Thursday, December 1, 2011

Rail Opponents Finally Get Their Day in Court, but That Won’t End Their Outside Spinning Campaign

Plaintiff Cliff Slater (left) and lead attorney Nicholas Yost (right) leave court.
One day down in the lawsuit that’s intended to kill rail, and what we know so far is that final resolution of the case may not happen until next summer at the earliest.

That’s the biggest news to come out of the first hearing in the case – the potential for months of delay and increasing project costs.

Despite that prospect, we also know the city wants to adhere to the project’s sequential timeline. City deputy corporation counsel Gary Takeuchi (at right) stated: “We’re just going to do our best to try to get the project done on time, under budget, and deal with these legal issues as quickly as we can.”

The city’s determination to keep the project moving prompted plaintiffs’ lead attorney Nicholas Yost to threaten more legal maneuvering: “If the city and the FTA are going to plunge ahead and start significant kinds of construction, we will have no alternative but to go in for a preliminary injunction.”

Arguing on the Outside
The judge in the case took under advisement the city’s motion to disqualify some of the plaintiffs for their lack of involvement during years of environmental process. “None of these particular plaintiffs participated at all, and they didn’t raise certain claims that they’re now complaining about in the lawsuit,” said deputy corporate counsel Takeuchi.

Speaking with reporters outside the court building, plaintiff Ben Cayetano (at right) responded: “I’ve written op-eds, and then the city has responded to my op-eds. I’ve said things at press conferences, and the mayor and (Wayne) Yoshioka and all those guys get a little bent out of shape and they make statements. What more notice to you need?”

That’s a strange query by the former governor, who’s an attorney. Does Mr. Cayetano equate newspaper commentaries and press conferences with the formal processes of the Alternatives Analysis and Environmental Impact Statement effort?

Mr. Cayetano may feel comfortable spinning that argument with reporters, but we doubt he’d try it inside the courtroom. In the court of public opinion, Oahu citizens have every right to question the plaintiffs’ motives as they pursue an action that could boost project costs through further delay. (They might also want to ask the former governor and the others to defend their favored alternative to rail, if they have one.)

Shifting Responsibility
In light of who’s actually delaying the rail project with the lawsuit, the most remarkable statement made yesterday came from rail opponent Cliff Slater: “The city is doing everything possible to delay the process, to run up the bill.,” he said. “They sit there with five attorneys.”
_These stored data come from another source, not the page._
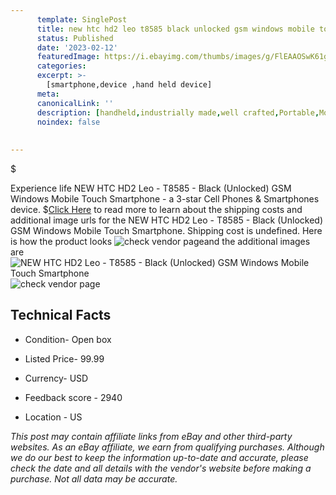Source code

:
 ```yaml
---
      template: SinglePost
      title: new htc hd2 leo t8585 black unlocked gsm windows mobile touch smartphone
      status: Published
      date: '2023-02-12'
      featuredImage: https://i.ebayimg.com/thumbs/images/g/FlEAAOSwK61gEuBv/s-l225.jpg
      categories: 
      excerpt: >-
        [smartphone,device ,hand held device]
      meta:
      canonicalLink: ''
      description: [handheld,industrially made,well crafted,Portable,Mobile,Compact,Convenient,Lightweight,Maneuverable,Man-portable,Miniature,Carriable,Hand-held,Light,Holdable,Transportable,Mobile device,Pocket-sized,On-the-go,Wireless,Cordless,Compact size,Convenient size, smartphone,device ,hand held device]
      noindex: false
      
        
---
```

$

Experience life NEW HTC HD2 Leo - T8585 - Black (Unlocked) GSM Windows Mobile Touch Smartphone - a 3-star Cell Phones & Smartphones device.
$[Click Here](https://www.ebay.com/itm/402803953734?hash=item5dc8fc9046%3Ag%3AFlEAAOSwK61gEuBv&mkevt=1&mkcid=1&mkrid=711-53200-19255-0&campid=%253CePNCampaignId%253E&customid=%253CreferenceId%253E&toolid=10049) to read more to learn about the shipping costs and additional image urls for the NEW HTC HD2 Leo - T8585 - Black (Unlocked) GSM Windows Mobile Touch Smartphone. Shipping cost is undefined. Here is how the product looks ![check vendor page](https://i.ebayimg.com/thumbs/images/g/FlEAAOSwK61gEuBv/s-l225.jpg)and the additional images are![NEW HTC HD2 Leo - T8585 - Black (Unlocked) GSM Windows Mobile Touch Smartphone](https://i.ebayimg.com/images/g/FlEAAOSwK61gEuBv/s-l1600.jpg)![check vendor page](https://origin-galleryplus.ebayimg.com/ws/web/402803953734_2_0_1/225x225.jpg,https://origin-galleryplus.ebayimg.com/ws/web/402803953734_3_0_1/225x225.jpg,https://origin-galleryplus.ebayimg.com/ws/web/402803953734_4_0_1/225x225.jpg,https://origin-galleryplus.ebayimg.com/ws/web/402803953734_5_0_1/225x225.jpg,https://origin-galleryplus.ebayimg.com/ws/web/402803953734_6_0_1/225x225.jpg,https://origin-galleryplus.ebayimg.com/ws/web/402803953734_7_0_1/225x225.jpg,https://origin-galleryplus.ebayimg.com/ws/web/402803953734_8_0_1/225x225.jpg)



 ## Technical Facts 



     
      

 - Condition- Open box 


      

 - Listed Price- 99.99 


      

 - Currency- USD 


      

 - Feedback score - 2940 


      

 - Location - US 


      
      

 *_This post may contain affiliate links from eBay and other third-party websites. As an eBay affiliate, we earn from qualifying purchases. Although we do our best to keep the information up-to-date and accurate, please check the date and all details with the vendor's website before making a purchase. Not all data may be accurate._*






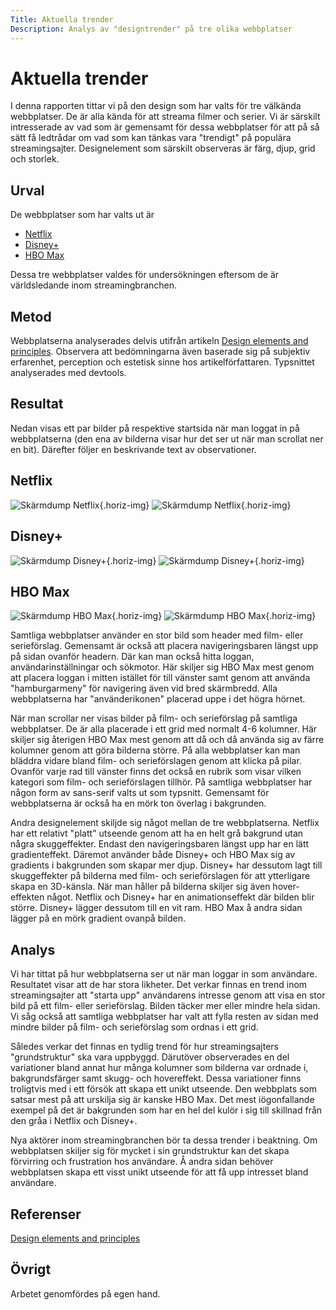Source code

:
 ```yaml
---
Title: Aktuella trender
Description: Analys av "designtrender" på tre olika webbplatser
---
```



Aktuella trender
=======================

I denna rapporten tittar vi på den design som har valts för tre välkända webbplatser. De är alla kända för att streama filmer och serier. Vi är särskilt intresserade av vad som är gemensamt för dessa webbplatser för att på så sätt få ledtrådar om vad som kan tänkas vara "trendigt" på populära streamingsajter. Designelement som särskilt observeras är färg, djup, grid och storlek.

Urval
-----------------------

De webbplatser som har valts ut är
* <a href="https://www.netflix.com/">Netflix</a>
* <a href="https://www.disneyplus.com/">Disney+</a>
* <a href="https://www.hbomax.com/">HBO Max</a>

Dessa tre webbplatser valdes för undersökningen eftersom de är världsledande inom streamingbranchen.


Metod
-----------------------

Webbplatserna analyserades delvis utifrån artikeln <a href="https://www.canva.com/learn/design-elements-principles/">Design elements and principles</a>. Observera att bedömningarna även baserade sig på subjektiv erfarenhet, perception och estetisk sinne hos artikelförfattaren. Typsnittet analyserades med devtools.

Resultat
-----------------------

Nedan visas ett par bilder på respektive startsida när man loggat in på webbplatserna (den ena av bilderna visar hur det ser ut när man scrollat ner en bit). Därefter följer en beskrivande text av observationer.

## Netflix
![Skärmdump Netflix](%assets_url%/img/netflix1.png){.horiz-img}
![Skärmdump Netflix](%assets_url%/img/netflix2.png){.horiz-img}

## Disney+
![Skärmdump Disney+](%assets_url%/img/disney1.png){.horiz-img}
![Skärmdump Disney+](%assets_url%/img/disney2.png){.horiz-img}

## HBO Max
![Skärmdump HBO Max](%assets_url%/img/hbo1.png){.horiz-img}
![Skärmdump HBO Max](%assets_url%/img/hbo2.png){.horiz-img}


Samtliga webbplatser använder en stor bild som header med film- eller serieförslag. Gemensamt är också att placera navigeringsbaren längst upp på sidan ovanför headern. Där kan man också hitta loggan, användarinställningar och sökmotor. Här skiljer sig HBO Max mest genom att placera loggan i mitten istället för till vänster samt genom att använda "hamburgarmeny" för navigering även vid bred skärmbredd. Alla webbplatserna har "använderikonen" placerad uppe i det högra hörnet.

När man scrollar ner visas bilder på film- och serieförslag på samtliga webbplatser. De är alla placerade i ett grid med normalt 4-6 kolumner. Här skiljer sig återigen HBO Max mest genom att då och då använda sig av färre kolumner genom att göra bilderna större. På alla webbplatser kan man bläddra vidare bland film- och serieförslagen genom att klicka på pilar. Ovanför varje rad till vänster finns det också en rubrik som visar vilken kategori som film- och serieförslagen tillhör. På samtliga webbplatser har någon form av sans-serif valts ut som typsnitt. Gemensamt för webbplatserna är också ha en mörk ton överlag i bakgrunden.

Andra designelement skiljde sig något mellan de tre webbplatserna. Netflix har ett relativt "platt" utseende genom att ha en helt grå bakgrund utan några skuggeffekter. Endast den navigeringsbaren längst upp har en lätt gradienteffekt. Däremot använder både Disney+ och HBO Max sig av gradients i bakgrunden som skapar mer djup. Disney+ har dessutom lagt till skuggeffekter på bilderna med film- och serieförslagen för att ytterligare skapa en 3D-känsla. När man håller på bilderna skiljer sig även hover-effekten något. Netflix och Disney+ har en animationseffekt där bilden blir större. Disney+ lägger dessutom till en vit ram. HBO Max å andra sidan lägger på en mörk gradient ovanpå bilden.


Analys
-----------------------

Vi har tittat på hur webbplatserna ser ut när man loggar in som användare. Resultatet visar att de har stora likheter. Det verkar finnas en trend inom streamingsajter att "starta upp" användarens intresse genom att visa en stor bild på ett film- eller serieförslag. Bilden täcker mer eller mindre hela sidan. Vi såg också att samtliga webbplatser har valt att fylla resten av sidan med mindre bilder på film- och serieförslag som ordnas i ett grid.

Således verkar det finnas en tydlig trend för hur streamingsajters "grundstruktur" ska vara uppbyggd. Därutöver observerades en del variationer bland annat hur många kolumner som bilderna var ordnade i, bakgrundsfärger samt skugg- och hovereffekt. Dessa variationer finns troligtvis med i ett försök att skapa ett unikt utseende. Den webbplats som satsar mest på att urskilja sig är kanske HBO Max. Det mest iögonfallande exempel på det är bakgrunden som har en hel del kulör i sig till skillnad från den gråa i Netflix och Disney+.

Nya aktörer inom streamingbranchen bör ta dessa trender i beaktning. Om webbplatsen skiljer sig för mycket i sin grundstruktur kan det skapa förvirring och frustration hos användare. Å andra sidan behöver webbplatsen skapa ett visst unikt utseende för att få upp intresset bland användare.

Referenser
-----------------------

<a href="https://www.canva.com/learn/design-elements-principles/">Design elements and principles</a>

Övrigt
-----------------------

Arbetet genomfördes på egen hand.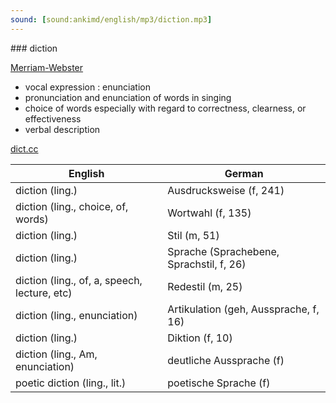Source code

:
 ```yaml
---
sound: [sound:ankimd/english/mp3/diction.mp3]
---
```


\### diction

[Merriam-Webster](https://www.merriam-webster.com/dictionary/diction)

- vocal expression : enunciation
- pronunciation and enunciation of words in singing
- choice of words especially with regard to correctness, clearness, or effectiveness
- verbal description

[dict.cc](https://www.dict.cc/diction)

| English        | German       |
| -------------- | ------------ |
| diction (ling.) | Ausdrucksweise (f, 241) |
| diction (ling., choice, of, words) | Wortwahl (f, 135) |
| diction (ling.) | Stil (m, 51) |
| diction (ling.) | Sprache (Sprachebene, Sprachstil, f, 26) |
| diction (ling., of, a, speech, lecture, etc) | Redestil (m, 25) |
| diction (ling., enunciation) | Artikulation (geh, Aussprache, f, 16) |
| diction (ling.) | Diktion (f, 10) |
| diction (ling., Am, enunciation) | deutliche Aussprache (f) |
| poetic diction (ling., lit.) | poetische Sprache (f) |
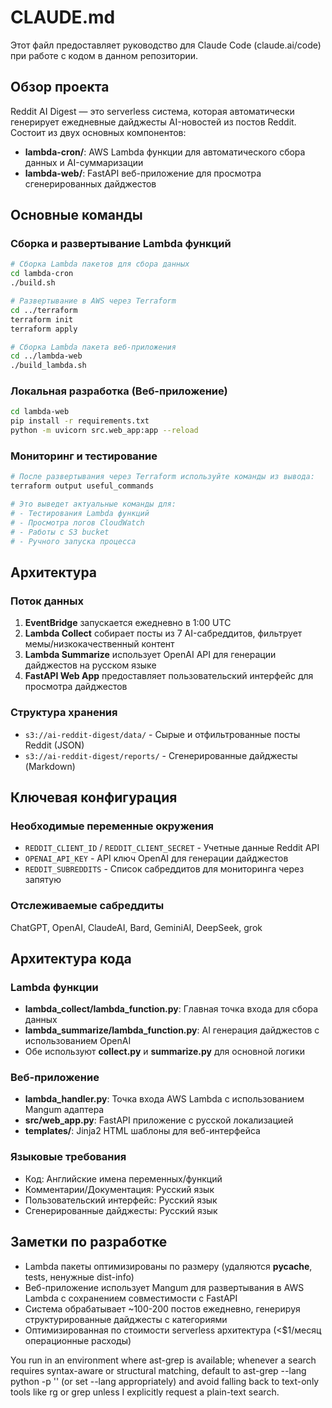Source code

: # CLAUDE.md

Этот файл предоставляет руководство для Claude Code (claude.ai/code) при работе с кодом в данном репозитории.

## Обзор проекта

Reddit AI Digest — это serverless система, которая автоматически генерирует ежедневные дайджесты AI-новостей из постов Reddit. Состоит из двух основных компонентов:
- **lambda-cron/**: AWS Lambda функции для автоматического сбора данных и AI-суммаризации
- **lambda-web/**: FastAPI веб-приложение для просмотра сгенерированных дайджестов

## Основные команды

### Сборка и развертывание Lambda функций
```bash
# Сборка Lambda пакетов для сбора данных
cd lambda-cron
./build.sh

# Развертывание в AWS через Terraform
cd ../terraform
terraform init
terraform apply

# Сборка Lambda пакета веб-приложения
cd ../lambda-web
./build_lambda.sh
```

### Локальная разработка (Веб-приложение)
```bash
cd lambda-web
pip install -r requirements.txt
python -m uvicorn src.web_app:app --reload
```

### Мониторинг и тестирование
```bash
# После развертывания через Terraform используйте команды из вывода:
terraform output useful_commands

# Это выведет актуальные команды для:
# - Тестирования Lambda функций
# - Просмотра логов CloudWatch
# - Работы с S3 bucket
# - Ручного запуска процесса
```

## Архитектура

### Поток данных
1. **EventBridge** запускается ежедневно в 1:00 UTC
2. **Lambda Collect** собирает посты из 7 AI-сабреддитов, фильтрует мемы/низкокачественный контент
3. **Lambda Summarize** использует OpenAI API для генерации дайджестов на русском языке
4. **FastAPI Web App** предоставляет пользовательский интерфейс для просмотра дайджестов

### Структура хранения
- `s3://ai-reddit-digest/data/` - Сырые и отфильтрованные посты Reddit (JSON)
- `s3://ai-reddit-digest/reports/` - Сгенерированные дайджесты (Markdown)

## Ключевая конфигурация

### Необходимые переменные окружения
- `REDDIT_CLIENT_ID` / `REDDIT_CLIENT_SECRET` - Учетные данные Reddit API
- `OPENAI_API_KEY` - API ключ OpenAI для генерации дайджестов
- `REDDIT_SUBREDDITS` - Список сабреддитов для мониторинга через запятую

### Отслеживаемые сабреддиты
ChatGPT, OpenAI, ClaudeAI, Bard, GeminiAI, DeepSeek, grok

## Архитектура кода

### Lambda функции
- **lambda_collect/lambda_function.py**: Главная точка входа для сбора данных
- **lambda_summarize/lambda_function.py**: AI генерация дайджестов с использованием OpenAI
- Обе используют **collect.py** и **summarize.py** для основной логики

### Веб-приложение
- **lambda_handler.py**: Точка входа AWS Lambda с использованием Mangum адаптера
- **src/web_app.py**: FastAPI приложение с русской локализацией
- **templates/**: Jinja2 HTML шаблоны для веб-интерфейса

### Языковые требования
- Код: Английские имена переменных/функций
- Комментарии/Документация: Русский язык
- Пользовательский интерфейс: Русский язык
- Сгенерированные дайджесты: Русский язык

## Заметки по разработке

- Lambda пакеты оптимизированы по размеру (удаляются __pycache__, tests, ненужные dist-info)
- Веб-приложение использует Mangum для развертывания в AWS Lambda с сохранением совместимости с FastAPI
- Система обрабатывает ~100-200 постов ежедневно, генерируя структурированные дайджесты с категориями
- Оптимизированная по стоимости serverless архитектура (<$1/месяц операционные расходы)

You run in an environment where ast-grep is available; whenever a search requires syntax-aware or structural matching, default to ast-grep --lang python -p '<pattern>' (or set --lang appropriately) and avoid falling back to text-only tools like rg or grep unless I explicitly request a plain-text search.
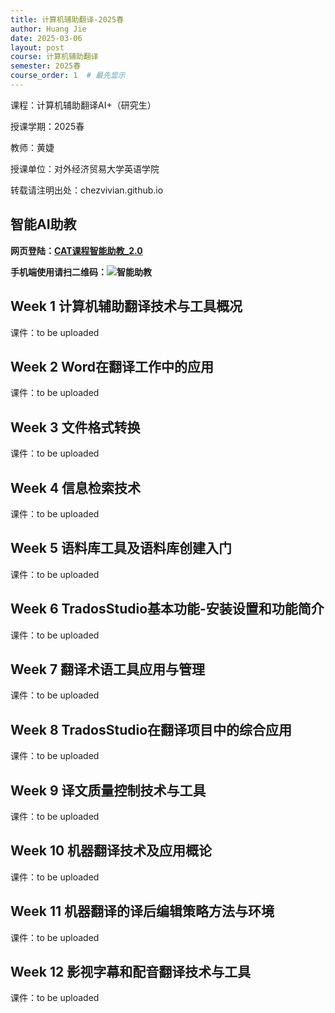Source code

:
 ```yaml
---
title: 计算机辅助翻译-2025春
author: Huang Jie
date: 2025-03-06
layout: post
course: 计算机辅助翻译
semester: 2025春
course_order: 1  # 最先显示  
---
```


课程：计算机辅助翻译AI+（研究生）

授课学期：2025春

教师：黄婕

授课单位：对外经济贸易大学英语学院

转载请注明出处：chezvivian.github.io


## 智能AI助教

**网页登陆：[CAT课程智能助教_2.0](https://udify.app/chat/cowvutHCzOFeVfaw)**

**手机端使用请扫二维码：![智能助教](https://chezvivian.github.io/class/assets/CAT助教_2.0.png)**

<script>
 window.difyChatbotConfig = {
  token: 'cowvutHCzOFeVfaw'
 }
</script>
<script
 src="https://udify.app/embed.min.js"
 id="cowvutHCzOFeVfaw"
 defer>
</script>
<style>
  #dify-chatbot-bubble-button {
    background-color: #1C64F2 !important;
  }
  #dify-chatbot-bubble-window {
    width: 40rem !important;
    height: 45rem !important;
  }
</style>


## Week 1 计算机辅助翻译技术与工具概况

课件：to be uploaded 

## Week 2 Word在翻译工作中的应用

课件：to be uploaded 

## Week 3 文件格式转换

课件：to be uploaded 

## Week 4 信息检索技术

课件：to be uploaded 

## Week 5 语料库工具及语料库创建入门

课件：to be uploaded 

## Week 6 TradosStudio基本功能-安装设置和功能简介

课件：to be uploaded 

## Week 7 翻译术语工具应用与管理

课件：to be uploaded 

## Week 8 TradosStudio在翻译项目中的综合应用

课件：to be uploaded 

## Week 9 译文质量控制技术与工具

课件：to be uploaded 

## Week 10 机器翻译技术及应用概论

课件：to be uploaded 

## Week 11  机器翻译的译后编辑策略方法与环境

课件：to be uploaded 

## Week 12  影视字幕和配音翻译技术与工具

课件：to be uploaded 

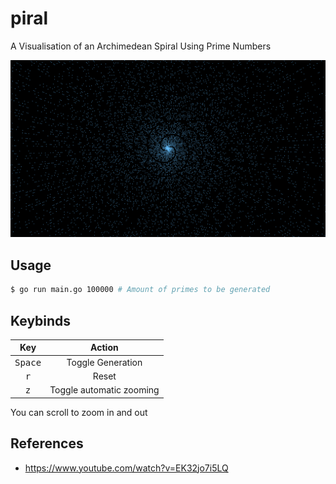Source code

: # piral

A Visualisation of an Archimedean Spiral Using Prime Numbers

![](demo.png)

## Usage

```bash
$ go run main.go 100000 # Amount of primes to be generated
```

## Keybinds

|       Key        |          Action          |
| :--------------: | :----------------------: |
| <kbd>Space</kbd> |    Toggle Generation     |
|   <kbd>r</kbd>   |          Reset           |
|   <kbd>z</kbd>   | Toggle automatic zooming |

You can scroll to zoom in and out

## References

- <https://www.youtube.com/watch?v=EK32jo7i5LQ>
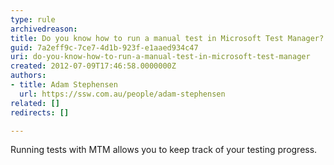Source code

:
 ```yaml
---
type: rule
archivedreason: 
title: Do you know how to run a manual test in Microsoft Test Manager?
guid: 7a2eff9c-7ce7-4d1b-923f-e1aaed934c47
uri: do-you-know-how-to-run-a-manual-test-in-microsoft-test-manager
created: 2012-07-09T17:46:58.0000000Z
authors:
- title: Adam Stephensen
  url: https://ssw.com.au/people/adam-stephensen
related: []
redirects: []

---
```



Running tests with MTM allows you to keep track of your testing progress.
<br><excerpt class='endintro'></excerpt><br>




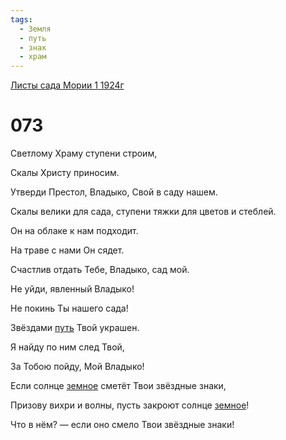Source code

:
 ```yaml
---
tags:
  - Земля
  - путь
  - знак
  - храм
---
```


[Листы сада Мории 1 1924г](/agni/1924)

# 073
Светлому Храму ступени строим,   

Скалы Христу приносим.   

Утверди Престол, Владыко, Свой в саду нашем.   

Скалы велики для сада, ступени тяжки для цветов и стеблей.   

Он на облаке к нам подходит.   

На траве с нами Он сядет.   

Счастлив отдать Тебе, Владыко, сад мой.   

Не уйди, явленный Владыко!   

Не покинь Ты нашего сада!   

Звёздами [путь](/tag/#путь) Твой украшен.   

Я найду по ним след Твой,   

За Тобою пойду, Мой Владыко!   

Если солнце [земное](/tag/#Земля) сметёт Твои звёздные знаки,   

Призову вихри и волны, пусть закроют солнце [земное](/tag/#Земля)!   

Что в нём? — если оно смело Твои звёздные знаки!   

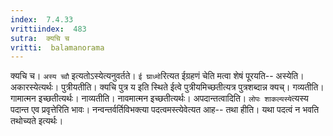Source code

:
 ```yaml
---
index:  7.4.33
vrittiindex:  483
sutra:  क्यचि च
vritti:  balamanorama 
---
```


क्यचि च। `अस्य च्वौ` इत्यतोऽस्येत्यनुवर्तते। `ई घ्राध्मो`रित्यत ईग्रहणं चेति मत्वा शेषं पूरयति-- अस्येति। अकारस्येत्यर्थः। पुत्रीयतीति। क्यचि पुत्र य इति स्थिते ईत्वे पुत्रीयमिच्छतीत्यत्र पुत्रशब्दान्न क्यच्। गव्यतीति। गामात्मन इच्छतीत्यर्थः। नाव्यतीति। नावमात्मन इच्छतीत्यर्थः। अपदान्तत्वादिति। `लोपः शाकल्यस्ये`त्यस्य पदान्त एव प्रवृत्तेरिति भावः। नन्वन्तर्वर्तिविभक्त्या पदत्वमस्त्येवेत्यत आह-- तथा हीति। यथा पदत्वं न भवति तथोच्यते इत्यर्थः। 

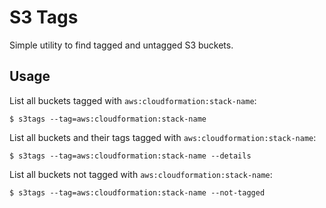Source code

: # S3 Tags

Simple utility to find tagged and untagged S3 buckets.

## Usage

List all buckets tagged with `aws:cloudformation:stack-name`:

```
$ s3tags --tag=aws:cloudformation:stack-name 
```

List all buckets and their tags tagged with `aws:cloudformation:stack-name`:

```
$ s3tags --tag=aws:cloudformation:stack-name --details 
```

List all buckets not tagged with `aws:cloudformation:stack-name`:

```
$ s3tags --tag=aws:cloudformation:stack-name --not-tagged
```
That’s typical of Mr. Slater’s tactics throughout his long opposition to mass transit – to disavow the obvious while introducing an irrelevancy. What does the number of city attorneys have to do with anything? One might even conclude that more than five would be reasonable to fight off the Slater-led assault on the most important infrastructure project here of all time. Mr. Slater is more responsible than any other person for the delay in building a viable rapid transit travel alternative in Honolulu. He fought Mayor Frank Fasi’s project 20 years ago with his pro-car, pro-highway agenda, and he’s doing it again.

Why this Lawsuit?
By early 2011, it was clear Mr. Slater’s efforts to block the current rail project were failing. Pro-rail City Council and mayoral candidates had been elected, and pro-rail charter amendments had been passed in 2008 and 2010.

With his efforts gaining no traction as shown also in scientific public opinion surveys, Mr. Slater recruited others to join the lawsuit, which was filed in May. The plaintiff’s pre-trial media campaign began in August with their 1,500-word newspaper op-ed piece that contained nothing new and served only to hype the lawsuit and raise money to hire their California attorney, Mr. Yost.

The so-called Gang of Four (Mr. Slater and his three high-profile recruits) followed the op-ed with a radio show, a public television program and various speaking opportunities. They succeeded in grabbing the spotlight with their dumbed-down and misleading rhetoric; plaintiff Randy Roth’s “shame on the city” explosion on public radio’s “Town Square” program was perhaps the most hyperbolic exclamation of this campaign.

It’s a campaign that no doubt will continue outside the walls of the federal court building. It’s only a matter of time before Mr. Slater floats his familiar assertion that rail is supposed to reduce traffic congestion, and if it doesn’t, why build it? (See rail’s actual goals.)

His continued misstatements about the rpoject and what it will accomplish says a lot about the integrity of Mr. Slater’s campaign and also, unfortunately, about the lost art of reportorial challenge. Just once we’d like to hear a reporter stop Mr. Slater in mid-sentence and challenge him on yet another of his obfuscations about rail.

It’s a style of journalism that once was common in Honolulu under different media leadership, but it probably won’t happen any time soon. It might spoil a good sound bite.